What the task requires — Copy out the listing beneath, missing nothing.

Input data —
================================

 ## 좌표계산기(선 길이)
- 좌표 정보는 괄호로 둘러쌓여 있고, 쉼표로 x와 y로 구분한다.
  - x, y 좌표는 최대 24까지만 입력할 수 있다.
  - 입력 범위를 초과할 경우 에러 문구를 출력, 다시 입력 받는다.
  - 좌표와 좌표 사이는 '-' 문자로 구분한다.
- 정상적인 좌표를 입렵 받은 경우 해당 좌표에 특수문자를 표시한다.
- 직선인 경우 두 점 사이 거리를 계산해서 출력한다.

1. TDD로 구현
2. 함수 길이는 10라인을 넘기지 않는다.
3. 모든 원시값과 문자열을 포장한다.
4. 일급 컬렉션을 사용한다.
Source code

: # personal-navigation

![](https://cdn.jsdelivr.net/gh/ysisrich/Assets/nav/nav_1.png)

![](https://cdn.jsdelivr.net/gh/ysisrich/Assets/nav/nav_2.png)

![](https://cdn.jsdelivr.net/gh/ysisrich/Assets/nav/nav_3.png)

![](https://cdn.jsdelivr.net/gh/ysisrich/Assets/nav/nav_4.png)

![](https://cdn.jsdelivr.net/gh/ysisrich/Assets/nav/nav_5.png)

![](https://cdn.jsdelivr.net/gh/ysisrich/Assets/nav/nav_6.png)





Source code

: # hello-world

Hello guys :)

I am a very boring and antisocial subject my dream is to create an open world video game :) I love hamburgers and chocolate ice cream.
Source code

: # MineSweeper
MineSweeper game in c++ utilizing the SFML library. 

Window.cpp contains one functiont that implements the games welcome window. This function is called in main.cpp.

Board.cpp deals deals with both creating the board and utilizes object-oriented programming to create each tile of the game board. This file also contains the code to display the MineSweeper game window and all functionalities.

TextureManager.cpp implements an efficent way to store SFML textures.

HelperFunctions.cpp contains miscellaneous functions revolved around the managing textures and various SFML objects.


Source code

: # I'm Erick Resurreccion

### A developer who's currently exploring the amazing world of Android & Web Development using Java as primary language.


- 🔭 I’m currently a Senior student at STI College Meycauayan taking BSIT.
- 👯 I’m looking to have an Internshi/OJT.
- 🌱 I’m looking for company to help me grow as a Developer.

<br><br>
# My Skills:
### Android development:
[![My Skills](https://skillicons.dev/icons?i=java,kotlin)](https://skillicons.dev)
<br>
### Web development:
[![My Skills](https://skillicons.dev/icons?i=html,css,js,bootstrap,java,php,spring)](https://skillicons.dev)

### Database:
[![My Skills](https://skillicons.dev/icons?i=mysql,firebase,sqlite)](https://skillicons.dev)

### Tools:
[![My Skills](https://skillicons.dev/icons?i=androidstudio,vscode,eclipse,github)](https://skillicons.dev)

================================

Answer space —
 ## 좌표계산기(선 길이)
- 좌표 정보는 괄호로 둘러쌓여 있고, 쉼표로 x와 y로 구분한다.
  - x, y 좌표는 최대 24까지만 입력할 수 있다.
  - 입력 범위를 초과할 경우 에러 문구를 출력, 다시 입력 받는다.
  - 좌표와 좌표 사이는 '-' 문자로 구분한다.
- 정상적인 좌표를 입렵 받은 경우 해당 좌표에 특수문자를 표시한다.
- 직선인 경우 두 점 사이 거리를 계산해서 출력한다.

1. TDD로 구현
2. 함수 길이는 10라인을 넘기지 않는다.
3. 모든 원시값과 문자열을 포장한다.
4. 일급 컬렉션을 사용한다.
Source code

: # personal-navigation

![](https://cdn.jsdelivr.net/gh/ysisrich/Assets/nav/nav_1.png)

![](https://cdn.jsdelivr.net/gh/ysisrich/Assets/nav/nav_2.png)

![](https://cdn.jsdelivr.net/gh/ysisrich/Assets/nav/nav_3.png)

![](https://cdn.jsdelivr.net/gh/ysisrich/Assets/nav/nav_4.png)

![](https://cdn.jsdelivr.net/gh/ysisrich/Assets/nav/nav_5.png)

![](https://cdn.jsdelivr.net/gh/ysisrich/Assets/nav/nav_6.png)





Source code

: # hello-world

Hello guys :)

I am a very boring and antisocial subject my dream is to create an open world video game :) I love hamburgers and chocolate ice cream.
Source code

: # MineSweeper
MineSweeper game in c++ utilizing the SFML library. 

Window.cpp contains one functiont that implements the games welcome window. This function is called in main.cpp.

Board.cpp deals deals with both creating the board and utilizes object-oriented programming to create each tile of the game board. This file also contains the code to display the MineSweeper game window and all functionalities.

TextureManager.cpp implements an efficent way to store SFML textures.

HelperFunctions.cpp contains miscellaneous functions revolved around the managing textures and various SFML objects.


Source code

: # I'm Erick Resurreccion

### A developer who's currently exploring the amazing world of Android & Web Development using Java as primary language.


- 🔭 I’m currently a Senior student at STI College Meycauayan taking BSIT.
- 👯 I’m looking to have an Internshi/OJT.
- 🌱 I’m looking for company to help me grow as a Developer.

<br><br>
# My Skills:
### Android development:
[![My Skills](https://skillicons.dev/icons?i=java,kotlin)](https://skillicons.dev)
<br>
### Web development:
[![My Skills](https://skillicons.dev/icons?i=html,css,js,bootstrap,java,php,spring)](https://skillicons.dev)

### Database:
[![My Skills](https://skillicons.dev/icons?i=mysql,firebase,sqlite)](https://skillicons.dev)

### Tools:
[![My Skills](https://skillicons.dev/icons?i=androidstudio,vscode,eclipse,github)](https://skillicons.dev)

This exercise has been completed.